13. "Connaissez-vous Vladimir Gabbine?"
Une dame répond. Volodia se présente et explique qu’il est à la recherche d’informations sur un Vladimir Gabbine qui en 1914 a été fait prisonnier à Königstein et s’est évadé en compagnie du grand-père de sa femme.
- Est-ce que ce nom vous dit quelque chose ?
- Oui, mais il n’est plus de ce monde depuis longtemps…
- Je comprends, bien sûr, mais quelqu’un pourrait-il me parler de lui ?
- Oui, je vous passe son fils.
- .....!
Le fils de Vladimir! Il s'appelle Gueorgui.

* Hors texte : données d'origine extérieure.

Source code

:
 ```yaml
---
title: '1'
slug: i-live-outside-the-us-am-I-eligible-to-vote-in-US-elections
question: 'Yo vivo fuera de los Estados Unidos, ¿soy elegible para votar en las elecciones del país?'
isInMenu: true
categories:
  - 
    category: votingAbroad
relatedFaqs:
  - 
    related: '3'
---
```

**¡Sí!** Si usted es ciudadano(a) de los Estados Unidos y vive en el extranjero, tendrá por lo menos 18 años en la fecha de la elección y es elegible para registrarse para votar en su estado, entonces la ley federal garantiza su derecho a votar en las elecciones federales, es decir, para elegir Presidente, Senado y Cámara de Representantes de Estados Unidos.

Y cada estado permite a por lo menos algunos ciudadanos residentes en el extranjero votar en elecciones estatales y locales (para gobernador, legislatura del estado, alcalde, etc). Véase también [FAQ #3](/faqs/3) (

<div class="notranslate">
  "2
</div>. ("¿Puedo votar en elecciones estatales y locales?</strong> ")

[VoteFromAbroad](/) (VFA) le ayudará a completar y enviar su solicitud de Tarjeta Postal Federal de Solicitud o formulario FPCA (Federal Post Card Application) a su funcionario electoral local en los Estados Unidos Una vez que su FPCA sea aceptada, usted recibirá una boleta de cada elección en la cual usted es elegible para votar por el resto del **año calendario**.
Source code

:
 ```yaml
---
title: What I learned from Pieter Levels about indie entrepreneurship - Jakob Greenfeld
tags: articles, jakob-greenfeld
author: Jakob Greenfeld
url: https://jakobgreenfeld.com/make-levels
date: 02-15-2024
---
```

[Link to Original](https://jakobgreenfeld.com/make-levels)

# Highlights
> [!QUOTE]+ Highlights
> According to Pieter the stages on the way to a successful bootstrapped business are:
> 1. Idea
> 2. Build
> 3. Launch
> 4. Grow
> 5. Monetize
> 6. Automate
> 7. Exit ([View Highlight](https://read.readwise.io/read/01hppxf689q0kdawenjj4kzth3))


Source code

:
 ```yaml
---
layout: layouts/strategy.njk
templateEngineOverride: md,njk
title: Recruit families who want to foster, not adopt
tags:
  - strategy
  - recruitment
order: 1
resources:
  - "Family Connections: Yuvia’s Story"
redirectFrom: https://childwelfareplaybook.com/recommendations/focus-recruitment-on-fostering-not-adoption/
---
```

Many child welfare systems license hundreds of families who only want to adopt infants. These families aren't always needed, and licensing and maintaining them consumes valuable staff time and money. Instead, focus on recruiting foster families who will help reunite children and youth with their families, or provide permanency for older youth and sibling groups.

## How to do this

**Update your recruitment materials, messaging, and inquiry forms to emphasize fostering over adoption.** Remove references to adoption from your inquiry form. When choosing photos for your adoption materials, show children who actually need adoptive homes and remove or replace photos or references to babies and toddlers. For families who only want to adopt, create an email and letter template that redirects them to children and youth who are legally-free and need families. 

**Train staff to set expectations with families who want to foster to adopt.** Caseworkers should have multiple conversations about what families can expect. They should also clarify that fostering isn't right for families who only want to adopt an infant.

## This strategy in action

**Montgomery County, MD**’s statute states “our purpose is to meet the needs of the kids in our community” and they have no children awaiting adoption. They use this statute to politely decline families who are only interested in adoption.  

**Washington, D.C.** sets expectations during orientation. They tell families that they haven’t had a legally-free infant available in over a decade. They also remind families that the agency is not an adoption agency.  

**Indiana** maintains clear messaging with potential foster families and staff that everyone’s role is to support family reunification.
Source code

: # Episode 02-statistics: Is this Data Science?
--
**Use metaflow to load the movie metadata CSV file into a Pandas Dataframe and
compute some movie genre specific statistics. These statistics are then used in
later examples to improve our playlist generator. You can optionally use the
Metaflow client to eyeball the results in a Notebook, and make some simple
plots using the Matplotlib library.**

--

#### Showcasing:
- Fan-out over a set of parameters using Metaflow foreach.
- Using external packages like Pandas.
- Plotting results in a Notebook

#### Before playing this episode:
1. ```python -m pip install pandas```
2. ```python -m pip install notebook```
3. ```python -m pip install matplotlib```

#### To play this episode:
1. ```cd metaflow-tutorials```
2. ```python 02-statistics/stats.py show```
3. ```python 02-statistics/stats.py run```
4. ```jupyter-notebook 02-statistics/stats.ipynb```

Sa voix n’est pas la voix habituelle d’un homme de 86 ans, elle est étonnamment ferme et énergique.
Que connait Gueorgui de l’histoire de son père à Königstein et de l’évasion ?
« Oui, mon père a été fait prisonnier en 14 et il m’a raconté cette tentative d’évasion qui s’est terminée par son arrestation en Autriche-Hongrie par un gendarme autrichien. Sur la route, le gendarme lui a posé la question : où allez-vous ? Et mon père lui a donné le nom d’un village qu’en fait il avait déjà dépassé. Donc cela a provoqué des soupçons et il l’a arrêté. »
« Vous a-t-il dit qu’il n’était pas seul mais avec un camarade français ? »
« Non, il ne m’en a jamais parlé. ».
!!!?
La question « pourquoi » lui vient aussitôt à l’esprit, mais Volodia enchaîne sur l’autre question que nous nous posons :
« Qu’est devenu votre père après son retour dans la Russie soviétique?
« Il a vécu à Moscou, a travaillé comme ingénieur électricien dans les théâtres de Moscou en particulier au Bolchoï et il est mort en 1977. »
« Vous savez, cette nouvelle est une sorte de soulagement, car ma femme et moi-même nous imaginions un destin beaucoup plus dramatique, étant donné ses origines et son statut dans la Russie tsariste. »
Volodia lui raconte alors l’histoire de la lettre envoyée au début des années 1920 par Vladimir Gabbine à son camarade Léon Dormois. Gueorgui ignorait bien entendu tout de l’ existence de cette lettre.
« Mais comment se fait-il que ce soit maintenant seulement que vous recherchiez tout cela ? »
Volodia explique que nous avons retrouvé relativement récemment les documents, qu’il propose de lui envoyer. Il prend son adresse mail.
Il faut maintenant que Volodia et moi, nous « digérions » toutes ces informations : Vladimir Gabbine a survécu, il a eu même une longue vie, une famille, un bon travail. Ces informations nous émeuvent. Mais ce que Volodia a appris à Gueorgui Gabbine doivent l’émouvoir encore plus, car il s’agit de son père. Il doit maintenant se poser lui aussi la question : pourquoi son père n’a-t-il jamais parlé de Léon ?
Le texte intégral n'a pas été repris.